Ein wenig Physik

Singularität im Politikbetrieb
Singularität im Politikbetrieb

Bei der Untersuchung verschiedener gesellschaftlicher Phänomene stießen Wissenschaftler immer wieder auf ein Problem: wie beschreibt man absolute politische Inhaltsleere?

 

Jetzt haben ebendiese Wissenschaftler das Problem gelöst.

 

Zur Definition der neuen Naturkonstante zogen sie die Regierungszeit eines mitteleuropäischen Staatsoberhauptes in einem zu damaliger Zeit nicht ganz unbedeutendem regionalen Verbund heran und benannten die solchermaßen definierte Konstante mit "A.M.".

 

Die neue Naturkonstante scheint das gesellschaftspolitische Äquivalent zur "Null" in der Mathematik, der Leeren Menge in der Mengenlehre und zum "Nichts" in der Philosophie zu sein.

 

Die Konstante ist hierbei in einem geradezu revolutionären Ausmaß universal: die (wiederholte) Addition oder Multiplikation der Konstante mit sich selbst oder ganzen oder reellen Zahlen führt die Konstante immer wieder auf sich selbst zurück. Das heißt:

 

x * A.M. = A.M.

 

Oder:

 

A.M. + A.M. = A.M.

 

Das A.M. steht nicht nur für völlige Inhaltsleere, sondern auch für Richtungs-, Orientierungs- und Ziellosigkeit. Es ermöglicht Anwendern, heute für etwas und morgen genau dagegen zu sein, ohne das Gesicht zu verlieren, denn Anwender des A.M. haben kein "Gesicht", "Gewissen" oder "Gedächtnis" zu verlieren.
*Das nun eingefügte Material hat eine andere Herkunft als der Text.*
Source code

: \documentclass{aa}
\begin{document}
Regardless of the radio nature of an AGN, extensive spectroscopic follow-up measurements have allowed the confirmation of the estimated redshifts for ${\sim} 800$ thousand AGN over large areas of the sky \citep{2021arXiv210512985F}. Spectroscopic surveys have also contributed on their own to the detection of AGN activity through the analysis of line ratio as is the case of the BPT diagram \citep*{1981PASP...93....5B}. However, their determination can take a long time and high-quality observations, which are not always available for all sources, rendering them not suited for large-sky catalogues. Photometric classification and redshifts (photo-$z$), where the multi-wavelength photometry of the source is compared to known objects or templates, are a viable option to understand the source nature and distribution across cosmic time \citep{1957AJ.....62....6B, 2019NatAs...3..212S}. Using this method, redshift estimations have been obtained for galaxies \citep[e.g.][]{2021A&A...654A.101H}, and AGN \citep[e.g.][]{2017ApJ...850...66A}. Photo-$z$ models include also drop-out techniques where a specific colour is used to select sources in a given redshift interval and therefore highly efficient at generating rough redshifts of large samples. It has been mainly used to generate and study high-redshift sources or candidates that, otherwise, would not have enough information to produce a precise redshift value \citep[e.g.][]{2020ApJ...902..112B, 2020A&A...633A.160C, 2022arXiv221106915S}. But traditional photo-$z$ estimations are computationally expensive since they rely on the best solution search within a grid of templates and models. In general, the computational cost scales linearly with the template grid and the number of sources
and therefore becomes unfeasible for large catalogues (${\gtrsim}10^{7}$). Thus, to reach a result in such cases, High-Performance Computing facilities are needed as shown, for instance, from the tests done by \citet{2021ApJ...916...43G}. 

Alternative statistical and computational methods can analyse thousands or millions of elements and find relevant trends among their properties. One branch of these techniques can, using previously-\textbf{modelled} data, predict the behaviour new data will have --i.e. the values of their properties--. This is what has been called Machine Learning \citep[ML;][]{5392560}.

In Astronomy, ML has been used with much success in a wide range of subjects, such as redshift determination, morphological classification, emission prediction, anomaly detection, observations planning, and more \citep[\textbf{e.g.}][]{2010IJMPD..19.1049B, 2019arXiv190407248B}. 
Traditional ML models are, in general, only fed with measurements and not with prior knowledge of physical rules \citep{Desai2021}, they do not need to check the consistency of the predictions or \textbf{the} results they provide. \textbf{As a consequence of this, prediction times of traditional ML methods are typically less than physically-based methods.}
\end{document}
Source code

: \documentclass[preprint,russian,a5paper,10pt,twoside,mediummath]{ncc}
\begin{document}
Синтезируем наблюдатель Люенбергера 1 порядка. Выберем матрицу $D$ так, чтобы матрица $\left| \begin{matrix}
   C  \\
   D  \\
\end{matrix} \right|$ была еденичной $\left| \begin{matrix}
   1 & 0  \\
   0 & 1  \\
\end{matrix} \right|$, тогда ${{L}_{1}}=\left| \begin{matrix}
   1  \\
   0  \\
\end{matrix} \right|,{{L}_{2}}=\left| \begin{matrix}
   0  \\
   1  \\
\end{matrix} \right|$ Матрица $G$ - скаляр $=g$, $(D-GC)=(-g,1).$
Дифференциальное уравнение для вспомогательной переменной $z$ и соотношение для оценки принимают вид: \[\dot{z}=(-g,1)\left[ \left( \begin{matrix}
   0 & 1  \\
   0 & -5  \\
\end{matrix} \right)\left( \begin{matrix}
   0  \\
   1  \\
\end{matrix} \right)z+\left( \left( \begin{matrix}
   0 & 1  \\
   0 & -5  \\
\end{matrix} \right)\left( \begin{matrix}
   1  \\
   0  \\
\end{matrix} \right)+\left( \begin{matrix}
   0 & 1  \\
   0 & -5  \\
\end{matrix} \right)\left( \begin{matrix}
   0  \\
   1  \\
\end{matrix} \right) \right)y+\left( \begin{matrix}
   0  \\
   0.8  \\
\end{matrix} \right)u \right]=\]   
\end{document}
All das ist qua definitionem des A.M. unnötiger Ballast. 

 

Das A.M. genügt in seinem Wirkbereich völlig sich selbst; es fungiert de facto als inhaltsleerer Platzhalter und verhindert zuverlässig das Wirksamwerden irgendwelcher politischen Inhalte oder Konzepte; es höhlt diese im Gegenreil schleichend bis zur völligen Entkernung und Bedeutungslosigkeit aus.

 

Das A.M. wirkt in diesem Sinne gleichermaßen innerhalb seines Anziehungsbereiches- die Wissenschaft spricht hier auch von einem Gravitationsradius- auf die eigene wie auch auf befreundete, koalierende, ja selbst auf sondierende Partnercluster und in jedem Fall auch auf die Köpfe der um das A.M. kreisenden Trabanten. Es bleiben in jedem Fall nur schlaffe Blasen zurück.

 

Allerdings stellten die Wissenschaftler fest, daß in der Praxis bei der Anwendung der neuen Naturkonstanten zur Erklärung gesellschaftlicher Phänomene kleine Abweichungen auftreten, die nur durch Berücksichtigung eines Korrekturfaktors σ (Sigma), den die Wissenschaftler aus unerfindlichen Gründen als "irrlichternden Siggi-Faktor" bezeichnen, erklärt werden können.

 

Der Siggi-Faktor ist auch als sogenannter Verschlechterungs- bzw. Verschlimmbesserungsfaktor in die wissenschaftliche Debatte eingegangen.

 

Einzig mit diesem Faktor lassen sich Anekdoten wie eine Mehrwertsteuererhöhung anno domini 2005 im Dunstkreis des A.M. erklären. Da hatten die Protagonisten im Wahlkampf 2% Erhöhung auf dem Schirm (von damals 16%), während die anderen erklärten, eine Mehrwertsteuererhöhung ginge nur über ihre Leiche. 

 

Letztendlich einigten sich die Koalitionäre auf eine Erhöhung um 3% auf die heute noch geltende Märchensteuer von 19%. Mit Mitteln der Arithmetik sind solche Effekte nicht erklärbar.

 

Kurz waren die Wissenschaftler in diesem Zusammenhang noch versucht, einen Umfallerfaktor μ, aus unerklärlichen Gründen auch 'Münte-Faktor' genannt, einzuführen, aber man sah in Fachkreisen davon ab. Der Senilitätsfaktor bei so lang existierenden Personenclustern war für die Fachleute einfach nicht kalkulierbar.

 

Ein ungeklärtes Problem treibt die Fachleute jedoch immer noch um: was passiert, wenn man ein A.M. von sich selbst abzieht? Also:

 

A.M. - A.M. = ???

 

Man weiß es nicht. Die Arbeitshypothese lautet, daß dann einfach ein Loch in der Wirklichkeit, sozusagen ein Nichts, um das alle anderen Nichtse kreisen, zurück bleibt.

 

Das wäre buchstäblich das politische Äquivalent zu einem Schwarzen Loch, nur mit erheblich weniger Anziehungskraft.